CDショップの「D」

神々しく並ぶコンパクトディスクの「ジャケット」というアートに彩られたアヴァンギャルドな店内を闊歩する。各棚の角には人々を誘惑するかのような艶やかな色気を放つ試聴機が並び、活きの良い新譜たちがその中で聴いていけと叫んでいる。当然のように僕はその誘惑に負け、そっとヘッドフォンを耳に掛ける。そしてそっと目を閉じる。そこには僕と音楽だけ。その瞬間、人、景色、考え事、悩み事、世界、全て消え去るのだ。その瞬間を一言で表すのなら、「平和」だろう。心も、体も、力が抜けるような幸せな時間。そんな時間をくれるCDショップが好きだ。大好きだ。

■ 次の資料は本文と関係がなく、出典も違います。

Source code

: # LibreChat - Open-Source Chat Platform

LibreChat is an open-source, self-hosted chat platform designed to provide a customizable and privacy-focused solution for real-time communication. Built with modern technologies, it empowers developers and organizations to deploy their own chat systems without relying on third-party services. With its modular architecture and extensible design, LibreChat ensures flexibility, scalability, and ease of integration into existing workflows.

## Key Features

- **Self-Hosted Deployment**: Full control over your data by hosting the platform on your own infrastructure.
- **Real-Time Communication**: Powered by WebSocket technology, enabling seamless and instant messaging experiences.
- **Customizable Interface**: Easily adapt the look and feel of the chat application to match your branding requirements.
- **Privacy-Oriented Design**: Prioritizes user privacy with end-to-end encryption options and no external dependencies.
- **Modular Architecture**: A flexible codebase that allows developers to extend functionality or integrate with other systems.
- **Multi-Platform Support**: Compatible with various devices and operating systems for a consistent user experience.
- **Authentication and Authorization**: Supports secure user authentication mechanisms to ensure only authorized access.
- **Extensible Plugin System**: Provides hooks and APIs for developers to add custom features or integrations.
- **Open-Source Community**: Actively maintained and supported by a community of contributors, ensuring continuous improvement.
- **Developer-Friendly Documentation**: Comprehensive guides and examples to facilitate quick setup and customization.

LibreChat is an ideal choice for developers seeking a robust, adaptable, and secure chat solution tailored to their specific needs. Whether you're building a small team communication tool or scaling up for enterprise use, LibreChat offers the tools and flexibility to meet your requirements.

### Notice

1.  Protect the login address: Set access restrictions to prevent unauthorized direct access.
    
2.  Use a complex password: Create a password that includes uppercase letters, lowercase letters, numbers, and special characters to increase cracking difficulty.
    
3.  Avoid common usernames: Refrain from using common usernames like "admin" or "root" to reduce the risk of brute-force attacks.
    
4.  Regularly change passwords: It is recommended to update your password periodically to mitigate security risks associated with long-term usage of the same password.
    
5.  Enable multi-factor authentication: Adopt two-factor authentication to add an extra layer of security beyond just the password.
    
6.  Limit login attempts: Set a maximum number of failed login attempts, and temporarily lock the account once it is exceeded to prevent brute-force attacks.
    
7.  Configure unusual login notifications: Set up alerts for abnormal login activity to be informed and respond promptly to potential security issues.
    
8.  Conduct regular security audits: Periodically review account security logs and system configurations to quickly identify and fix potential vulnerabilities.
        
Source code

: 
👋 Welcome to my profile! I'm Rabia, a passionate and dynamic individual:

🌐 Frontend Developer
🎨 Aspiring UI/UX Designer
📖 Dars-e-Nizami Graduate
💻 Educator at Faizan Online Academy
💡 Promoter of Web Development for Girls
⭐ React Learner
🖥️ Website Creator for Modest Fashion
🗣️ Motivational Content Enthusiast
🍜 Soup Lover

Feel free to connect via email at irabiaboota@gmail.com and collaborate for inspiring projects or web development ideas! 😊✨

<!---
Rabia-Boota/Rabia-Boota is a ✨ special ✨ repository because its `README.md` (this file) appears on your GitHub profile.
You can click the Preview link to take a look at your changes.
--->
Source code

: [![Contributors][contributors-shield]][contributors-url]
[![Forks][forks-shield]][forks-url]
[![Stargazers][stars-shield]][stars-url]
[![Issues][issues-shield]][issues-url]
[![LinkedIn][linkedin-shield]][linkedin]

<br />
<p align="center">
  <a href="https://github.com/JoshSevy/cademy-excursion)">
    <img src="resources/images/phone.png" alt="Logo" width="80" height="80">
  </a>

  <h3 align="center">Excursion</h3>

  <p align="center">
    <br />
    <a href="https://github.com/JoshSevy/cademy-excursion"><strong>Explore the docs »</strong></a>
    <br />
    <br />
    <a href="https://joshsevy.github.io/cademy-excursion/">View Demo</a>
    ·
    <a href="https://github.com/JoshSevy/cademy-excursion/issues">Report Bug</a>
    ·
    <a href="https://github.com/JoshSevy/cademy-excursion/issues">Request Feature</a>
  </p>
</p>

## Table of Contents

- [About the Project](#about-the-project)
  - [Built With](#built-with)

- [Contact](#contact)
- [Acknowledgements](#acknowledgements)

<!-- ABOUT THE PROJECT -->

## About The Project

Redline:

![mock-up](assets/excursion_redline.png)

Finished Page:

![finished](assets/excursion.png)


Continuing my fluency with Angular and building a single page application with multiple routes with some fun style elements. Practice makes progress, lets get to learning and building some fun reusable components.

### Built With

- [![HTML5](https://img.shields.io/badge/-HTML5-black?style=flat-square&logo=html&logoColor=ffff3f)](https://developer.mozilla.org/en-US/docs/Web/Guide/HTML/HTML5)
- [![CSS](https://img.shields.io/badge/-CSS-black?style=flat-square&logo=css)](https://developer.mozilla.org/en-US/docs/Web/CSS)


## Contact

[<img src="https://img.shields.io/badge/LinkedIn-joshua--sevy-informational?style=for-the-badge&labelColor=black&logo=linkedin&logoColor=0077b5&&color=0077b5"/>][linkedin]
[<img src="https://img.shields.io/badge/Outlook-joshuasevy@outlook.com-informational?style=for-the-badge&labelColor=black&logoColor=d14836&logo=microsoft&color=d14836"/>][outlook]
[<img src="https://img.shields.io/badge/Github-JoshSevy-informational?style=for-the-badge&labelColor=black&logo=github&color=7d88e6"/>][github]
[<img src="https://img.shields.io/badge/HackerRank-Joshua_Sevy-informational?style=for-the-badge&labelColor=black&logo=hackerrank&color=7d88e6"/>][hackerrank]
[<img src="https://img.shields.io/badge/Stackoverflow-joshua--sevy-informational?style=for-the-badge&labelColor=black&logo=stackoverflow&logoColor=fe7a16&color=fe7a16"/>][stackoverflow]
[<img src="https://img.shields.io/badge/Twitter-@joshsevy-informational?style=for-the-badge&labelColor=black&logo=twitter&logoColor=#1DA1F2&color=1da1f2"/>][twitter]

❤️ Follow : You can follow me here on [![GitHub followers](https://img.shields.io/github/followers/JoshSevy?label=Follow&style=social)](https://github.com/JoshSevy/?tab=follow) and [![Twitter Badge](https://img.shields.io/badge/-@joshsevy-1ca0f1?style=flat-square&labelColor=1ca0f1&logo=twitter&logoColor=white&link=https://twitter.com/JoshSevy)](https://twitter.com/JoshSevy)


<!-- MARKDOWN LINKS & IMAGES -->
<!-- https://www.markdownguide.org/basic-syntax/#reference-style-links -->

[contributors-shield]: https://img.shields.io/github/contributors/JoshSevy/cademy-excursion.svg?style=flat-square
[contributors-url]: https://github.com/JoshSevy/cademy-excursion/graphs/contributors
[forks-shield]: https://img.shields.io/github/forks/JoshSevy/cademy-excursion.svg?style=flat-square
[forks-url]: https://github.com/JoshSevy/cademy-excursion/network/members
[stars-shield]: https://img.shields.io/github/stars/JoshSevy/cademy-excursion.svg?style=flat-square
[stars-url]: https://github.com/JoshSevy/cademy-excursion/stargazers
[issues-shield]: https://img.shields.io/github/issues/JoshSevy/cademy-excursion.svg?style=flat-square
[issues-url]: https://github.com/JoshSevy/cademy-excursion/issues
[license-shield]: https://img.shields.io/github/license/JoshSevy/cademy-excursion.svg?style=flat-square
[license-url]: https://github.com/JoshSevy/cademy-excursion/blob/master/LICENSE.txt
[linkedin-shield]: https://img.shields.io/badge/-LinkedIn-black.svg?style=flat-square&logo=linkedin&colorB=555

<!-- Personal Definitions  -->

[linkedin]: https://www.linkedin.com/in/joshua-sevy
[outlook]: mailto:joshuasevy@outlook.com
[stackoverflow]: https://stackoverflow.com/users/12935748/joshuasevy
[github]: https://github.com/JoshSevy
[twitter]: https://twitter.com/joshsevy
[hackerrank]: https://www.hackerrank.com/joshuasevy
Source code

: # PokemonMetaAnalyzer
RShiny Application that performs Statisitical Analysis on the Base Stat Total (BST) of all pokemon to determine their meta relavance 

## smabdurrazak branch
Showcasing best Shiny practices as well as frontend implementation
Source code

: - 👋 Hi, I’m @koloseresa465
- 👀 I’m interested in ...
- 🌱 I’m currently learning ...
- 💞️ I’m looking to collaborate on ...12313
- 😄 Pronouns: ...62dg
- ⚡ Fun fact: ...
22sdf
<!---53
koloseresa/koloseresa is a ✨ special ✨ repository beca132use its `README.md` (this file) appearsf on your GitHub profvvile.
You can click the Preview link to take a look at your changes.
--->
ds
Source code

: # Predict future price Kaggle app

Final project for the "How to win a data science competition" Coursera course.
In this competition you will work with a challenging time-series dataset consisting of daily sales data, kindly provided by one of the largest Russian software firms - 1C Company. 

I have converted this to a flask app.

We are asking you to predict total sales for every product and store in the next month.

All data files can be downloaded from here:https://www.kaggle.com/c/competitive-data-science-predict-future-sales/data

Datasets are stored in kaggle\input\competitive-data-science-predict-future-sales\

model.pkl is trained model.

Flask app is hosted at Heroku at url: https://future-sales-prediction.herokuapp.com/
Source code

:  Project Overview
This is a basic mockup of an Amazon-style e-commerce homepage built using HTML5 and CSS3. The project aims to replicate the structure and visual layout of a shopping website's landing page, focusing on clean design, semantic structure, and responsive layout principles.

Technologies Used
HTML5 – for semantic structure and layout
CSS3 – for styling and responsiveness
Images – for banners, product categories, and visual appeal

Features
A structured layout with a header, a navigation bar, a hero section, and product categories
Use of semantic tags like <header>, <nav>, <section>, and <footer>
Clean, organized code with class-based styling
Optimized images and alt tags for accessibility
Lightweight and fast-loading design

好きだからこそ見えてくるCDショップの善し悪しがある。売れ筋だけ並べたの店、なぜか一番目立つところにレゲエコーナーを持ってきている店、コンセプトがいまいちはっきりしない店、コメントが上辺だけの店・・・などなど、これらの店は買う気が起きない。結局、「音楽への愛」が大切だと思うのだ。「買ってほしい」と思う以上に「聴いてほしい」という気持ち。その点、タワーレコードはもう言うことなし。商業を超えた、音楽への愛情がヒシヒシと伝わってきます。

今日もCDショップで5000円も買い物をし、財布を見ながら心にCDショップの「D」と刻み込むのだった。